Beyond helping to facilitate saying goodbye, I’ve learned that often patients want to do a meditation. I ask them beforehand: Who do you want to see? Where do you want to be? Then, on the day, I walk them through their meditation. Sometimes the patient doesn’t know what it can be. I had a patient who cared deeply for surfing, and I recognized that for him that was his spirituality, so we did a paddle out as his meditation. It made him feel comfortable and safe.

Sadly, however, most clergy and hospice chaplains do not readily volunteer their spiritual services to be present with someone using medical aid in dying. Clergy leave it to the patient to ask for their presence. But most people don’t ask because they assume that clergy will be unwilling to be with them through that experience or they think clergy will try to dissuade them from doing it.

I was one of four chaplains at a hospice, and I was the only one who had been present with people who had used medical aid in dying. They had been with none. Why? Because they left it to the patient to propose the idea. I asked people, “Do you want me to be here for you?” and they said yes. It’s a disservice not to openly offer to be with people during their last moments.

Patients have felt a lot of comfort in knowing there was a clergy member there to support their loved ones. There’s also a lot of comfort in just knowing there’s a spiritual person who supports your decision, and doesn’t think that you’re being damned by whatever God it is you believe or don’t believe in. That support, no matter what that person’s faith looks like, or lack of faith looks like, seems to be really important to people.

But arbitrary hospital and hospice policies on medical aid in dying serve as a barrier to patients having a peaceful and spiritual end.

As a patient, you should assume that a hospital or hospice will not share information about medical aid in dying with you unless you specifically ask for information about it. Some call it a policy of neutrality, but it is unethical to not present patients with all of their end-of-life options — all of them

When knowledge is withheld it is not neutrality; it is controlling the narrative through the promotion of ignorance. You will never make the choice you do not know you have, because you were never given the freedom to make that choice. Neutrality involves letting people know what options they have and giving them the ability to make that choice for themselves. Just as doctors should inform patients that hospice is a choice, so too should they inform patients that medical aid in dying is a choice.

There are patients who don’t know that they’re eligible, or who asked for medical aid in dying before they were eligible and don’t realize they are now eligible, who say things like: “If only there were a way for this to end,” and staff may be forbidden from responding, “Do you know you have the option of medical aid in dying?”

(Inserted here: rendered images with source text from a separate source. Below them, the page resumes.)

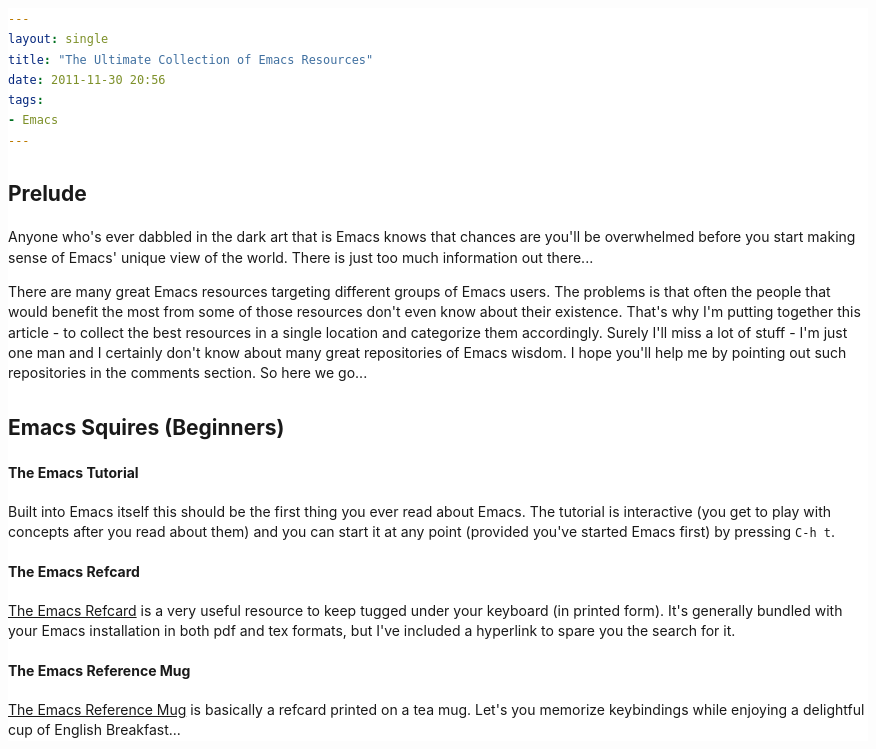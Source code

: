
 ```yaml
---
layout: single
title: "The Ultimate Collection of Emacs Resources"
date: 2011-11-30 20:56
tags:
- Emacs
---
```


## Prelude

Anyone who's ever dabbled in the dark art that is Emacs knows that
chances are you'll be overwhelmed before you start making sense of
Emacs' unique view of the world. There is just too much information
out there...

There are many great Emacs resources targeting different
groups of Emacs users. The problems is that often the people that would
benefit the most from some of those resources don't even know about
their existence. That's why I'm putting together this article - to collect the
best resources in a single location and categorize them
accordingly. Surely I'll miss a lot of stuff - I'm just one man and I
certainly don't know about many great repositories of Emacs wisdom. I
hope you'll help me by pointing out such repositories in the comments
section. So here we go...



## Emacs Squires (Beginners)

#### The Emacs Tutorial

Built into Emacs itself this should be the first thing you ever read
about Emacs. The tutorial is interactive (you get to play with
concepts after you read about them) and you can start it at any point
(provided you've started Emacs first) by
pressing `C-h t`.

#### The Emacs Refcard

[The Emacs Refcard](http://www.damtp.cam.ac.uk/user/sje30/ess11/resources/emacs-refcard.pdf)
is a very useful resource to keep tugged under your keyboard (in
printed form). It's generally bundled with your Emacs installation in
both pdf and tex formats, but I've included a hyperlink to spare you
the search for it.

#### The Emacs Reference Mug

[The Emacs Reference Mug](http://www.cafepress.com/geekcheat.13042487)
is basically a refcard printed on a tea mug. Let's you memorize
keybindings while enjoying a delightful cup of English Breakfast...
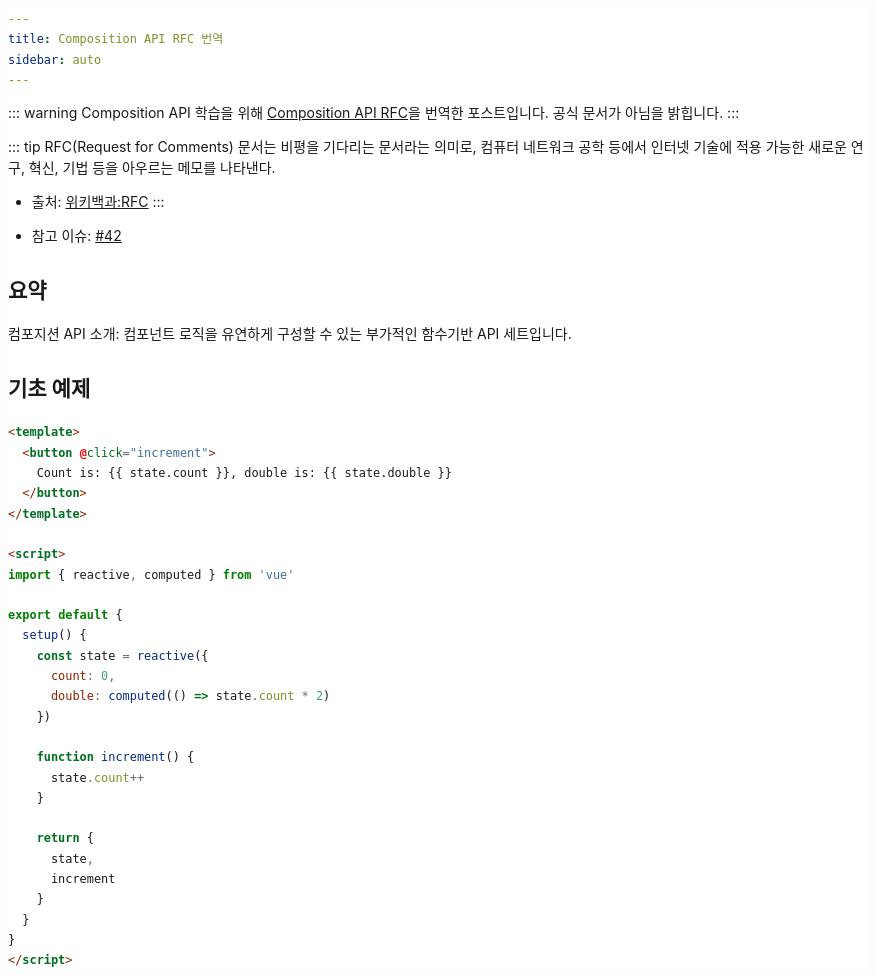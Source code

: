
 ```yaml
---
title: Composition API RFC 번역
sidebar: auto
---
```


::: warning
Composition API 학습을 위해 [Composition API RFC](https://vue-composition-api-rfc.netlify.com/)을 번역한 포스트입니다. 공식 문서가 아님을 밝힙니다.
:::

::: tip
RFC(Request for Comments) 문서는 비평을 기다리는 문서라는 의미로, 컴퓨터 네트워크 공학 등에서 인터넷 기술에 적용 가능한 새로운 연구, 혁신, 기법 등을 아우르는 메모를 나타낸다.

- 출처: [위키백과:RFC](https://ko.wikipedia.org/wiki/RFC)
:::

- 참고 이슈: [#42](https://github.com/vuejs/rfcs/pull/42)

## 요약
컴포지션 API 소개: 컴포넌트 로직을 유연하게 구성할 수 있는 부가적인 함수기반 API 세트입니다.

## 기초 예제
```html
<template>
  <button @click="increment">
    Count is: {{ state.count }}, double is: {{ state.double }}
  </button>
</template>

<script>
import { reactive, computed } from 'vue'

export default {
  setup() {
    const state = reactive({
      count: 0,
      double: computed(() => state.count * 2)
    })

    function increment() {
      state.count++
    }

    return {
      state,
      increment
    }
  }
}
</script>
```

Policies are random. Woefully, you often don’t know if a hospice or hospital staff members’ hands are tied. That includes chaplains’ ability to be with someone during their last moments. Some policies say staff can be present with a patient but not in the moment of ingestion. Some say staff can’t be there at all. Some say staff can’t mention the option without clearly being prompted. It’s not one rule across the board, and sometimes people are in threat of losing their job just for saying to a patient that this is an option.

I quit my job at my last hospice because they had a policy in place that didn’t allow for any employee to mention medical aid in dying as an option without threat of termination, and that caused me deep moral distress. I could no longer sit in silence while I watched my patients suffer in imposed ignorance.   

I would like to see policies change so that patients are given transparent information on all of their end-of-life options and be provided the opportunity for clergy to be with them. All people deserve the option to have clergy sit with them at the end of their lives. Our job is to be with people on their journey, including when they choose medical aid in dying to compassionately end their suffering.